Im Hohenlohekreis haben sich die Verantwortlichen nach eigenem Bekunden so gut wie möglich auf das verunreinigte Wasser vorbereitet. Sie verstärken die Maßnahmen, die zuvor im Nachbarkreis wenig bewirkt haben. Die freiwilligen Feuerwehren des Kreises und das Technische Hilfswerk stünden mit rund hundert Mann zur Belüftung des Wassers mit Hilfe von Pumpen zur Verfügung, rund 33 000 Liter Wasser würden pro Minute umgewälzt.

Zum Schutz der Biotope würden diese mit Hilfe von Sandsäcken abgedichtet und belüftet. An den Wasserkraftwerken werde versucht, die Schadstoffahne an ökologisch hochwertigen Strecken vorbei über Wasserkraftanlagen und Mühlkanäle zu leiten. Mit einem Spezialgerät werde Sauerstoff ins Flusswasser gepumpt. Etliche Helfer waren mit der Rettung der noch lebenden Fisch- und Muschelbestände beschäftigt. Mit einem Elektrobefischungsgerät wurden die Tiere betäubt und dann mit einem Netz abgefischt. Fische und Muscheln würden geborgen und oberhalb von Kirchberg unter anderem in den abgeriegelten Nebenflüssen und Biotopen ausgesetzt.

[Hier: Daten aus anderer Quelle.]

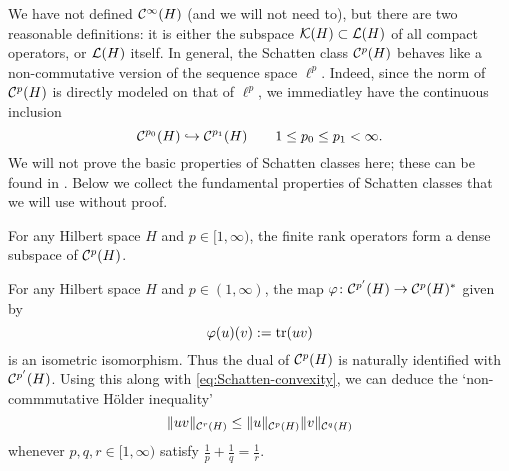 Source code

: We have not defined $\mathcal{C}^\infty(H)$ (and we will not need to), but there are two reasonable definitions: it is either the subspace $\mathcal{K}(H) \subset \mathcal{L}(H)$ of all compact operators, or $\mathcal{L}(H)$ itself.
In general, the Schatten class $\mathcal{C}^{p}(H)$ behaves like a non-commutative version of the sequence space $\ell^{p}$.
Indeed, since the norm of $\mathcal{C}^{p}(H)$ is directly modeled on that of $\ell^{p}$, we immediatley have the continuous inclusion
\begin{equation*}
  \mathcal{C}^{p_{0}}(H) \hookrightarrow \mathcal{C}^{p_{1}}(H) \qquad 1 \leq p_0 \leq p_1 < \infty.
\end{equation*}
We will not prove the basic properties of Schatten classes here; these can be found in \cite[Appendix D]{HNVW16}.
Below we collect the fundamental properties of Schatten classes that we will use without proof.

\begin{prop}
  For any Hilbert space $H$ and $p \in [1,\infty)$, the finite rank operators form a dense subspace of $\mathcal{C}^{p}(H)$.
\end{prop}

\begin{prop}[Duality]\label{prop:Schatten-duality}
  For any Hilbert space $H$ and $p \in (1,\infty)$, the map $\varphi \colon \mathcal{C}^{p'}(H) \rightarrow \mathcal{C}^{p}(H)^*$ given by
  \begin{equation*}
    \varphi(u)(v) := \operatorname{tr}(uv)
  \end{equation*}
  is an isometric isomorphism.
  Thus the dual of $\mathcal{C}^{p}(H)$ is naturally identified with $\mathcal{C}^{p'}(H)$.
  Using this along with \ref{eq:Schatten-convexity}, we can deduce the `non-commmutative H\"older inequality'
  \begin{equation}\label{eq:NC-holder}
    \|uv\|_{\mathcal{C}^{r}(H)} \leq \|u\|_{\mathcal{C}^{p}(H)} \|v\|_{\mathcal{C}^{q}(H)}
  \end{equation}
  whenever $p,q,r \in [1,\infty)$ satisfy $\frac{1}{p} + \frac{1}{q} = \frac{1}{r}$.
\end{prop}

Behörden in Hall wehren sich gegen Vorwürfe von Betroffenen

„Das Regierungspräsidium Stuttgart hat uns bestätigt, dass wir alles Menschenmögliche zur rechten Zeit getan haben“, versuchen die Verantwortlichen im Kreis Hall unterdessen den Vorwurf schlechten Krisenmanagements zu entkräften. Am Dienstag hatten Betroffene an der Mosesmühle bei Bächlingen-Langenburg beklagt, sie fühlten sich von den Behörden allein gelassen. Minutiös listet Michael Knaus, Erster Landesbeamter und Stellvertreter des Landrats, die Maßnahmen auf, die er seit Sonntag veranlasst hat.

Bereits an diesem Tag seien alle anliegenden Gemeinden informiert und gebeten worden, dies an die Fischereivereine weiterzugeben. Leider hätten die Anstrengungen, die unter anderem darin bestanden, belastetes Wasser in der Kläranlage zu reinigen und in den Fluss zurückzubringen sowie Frischwasser aus dem Kocher zuzuführen, wenig bewirkt. Einen vergleichbaren Fall habe es noch nie gegeben: „Wir konnten auf keine Erfahrungen zurückgreifen“, sagte Knaus.

Umweltminister Franz Untersteller (Grüne) bezeichnete das Fischsterben am Mittwoch als ökologisches Desaster. „Wir müssen nun alles Machbare versuchen, um diese ökologische Katastrophe in der Jagst so gut es geht zu bewältigen und die Auswirkungen möglichst zu begrenzen“, so Untersteller. Den Prognosen zufolge wird die Schadstofffahne nach 120 Jagst-Kilometern in einer Woche am Neckar eintreffen. Dann könne man Entwarnung geben, teilt das Landratsamt Hall mit.